**Activity:**
Look through the lines below and copy each one that includes "such".

(Records from a collection)
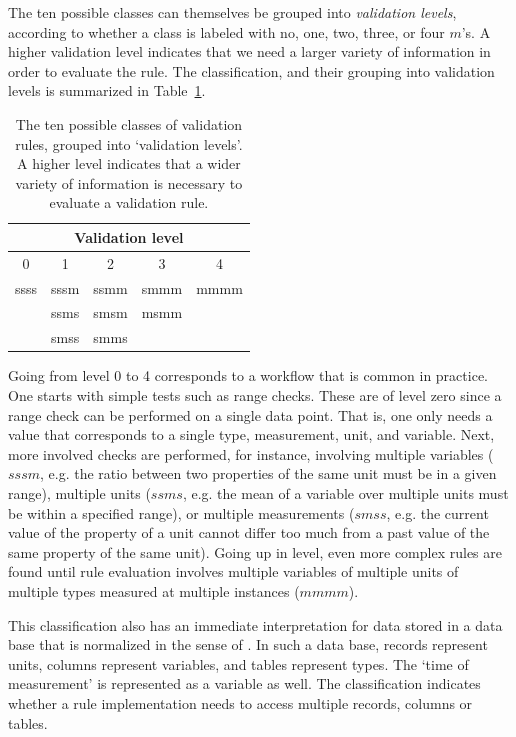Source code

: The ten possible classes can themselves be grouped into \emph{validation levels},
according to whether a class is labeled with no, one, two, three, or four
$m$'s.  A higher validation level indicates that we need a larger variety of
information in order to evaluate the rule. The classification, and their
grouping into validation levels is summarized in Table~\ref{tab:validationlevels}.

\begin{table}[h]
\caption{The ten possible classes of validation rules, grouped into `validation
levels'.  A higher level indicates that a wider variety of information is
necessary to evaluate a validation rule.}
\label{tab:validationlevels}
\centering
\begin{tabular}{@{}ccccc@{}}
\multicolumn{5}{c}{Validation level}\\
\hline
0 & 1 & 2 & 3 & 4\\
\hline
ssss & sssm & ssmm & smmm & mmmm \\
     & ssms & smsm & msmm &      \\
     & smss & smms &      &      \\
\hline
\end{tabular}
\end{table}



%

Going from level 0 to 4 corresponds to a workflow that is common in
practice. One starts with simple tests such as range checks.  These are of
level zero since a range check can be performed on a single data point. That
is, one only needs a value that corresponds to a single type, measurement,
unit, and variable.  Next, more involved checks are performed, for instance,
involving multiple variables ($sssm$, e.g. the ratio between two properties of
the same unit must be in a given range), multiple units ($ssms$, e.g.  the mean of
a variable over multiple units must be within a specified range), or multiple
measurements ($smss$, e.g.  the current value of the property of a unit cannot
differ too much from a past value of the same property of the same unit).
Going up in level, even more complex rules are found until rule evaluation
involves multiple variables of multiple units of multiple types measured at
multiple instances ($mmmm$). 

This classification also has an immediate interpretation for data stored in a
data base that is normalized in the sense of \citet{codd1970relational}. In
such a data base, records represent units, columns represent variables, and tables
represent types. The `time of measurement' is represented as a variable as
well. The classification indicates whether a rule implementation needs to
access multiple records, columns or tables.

...

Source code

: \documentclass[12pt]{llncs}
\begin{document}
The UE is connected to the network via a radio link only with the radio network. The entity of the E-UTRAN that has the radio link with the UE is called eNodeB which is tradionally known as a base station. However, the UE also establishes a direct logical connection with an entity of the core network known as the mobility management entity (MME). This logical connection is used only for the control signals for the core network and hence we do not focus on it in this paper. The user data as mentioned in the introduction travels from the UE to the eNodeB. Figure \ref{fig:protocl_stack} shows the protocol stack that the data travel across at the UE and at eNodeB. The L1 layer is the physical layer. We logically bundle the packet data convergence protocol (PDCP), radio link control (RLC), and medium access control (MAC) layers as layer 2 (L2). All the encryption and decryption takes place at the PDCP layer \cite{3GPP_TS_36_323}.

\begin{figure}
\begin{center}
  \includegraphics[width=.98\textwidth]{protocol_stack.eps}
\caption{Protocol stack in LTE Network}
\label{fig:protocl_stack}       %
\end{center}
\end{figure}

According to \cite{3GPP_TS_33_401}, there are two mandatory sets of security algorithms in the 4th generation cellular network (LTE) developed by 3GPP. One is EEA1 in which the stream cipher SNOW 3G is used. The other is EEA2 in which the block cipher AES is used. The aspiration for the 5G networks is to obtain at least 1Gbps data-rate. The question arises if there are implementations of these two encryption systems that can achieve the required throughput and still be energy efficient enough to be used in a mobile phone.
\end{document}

**Reply to the exercise:**
practice. One starts with simple tests such as range checks.  These are of
such a data base, records represent units, columns represent variables, and tables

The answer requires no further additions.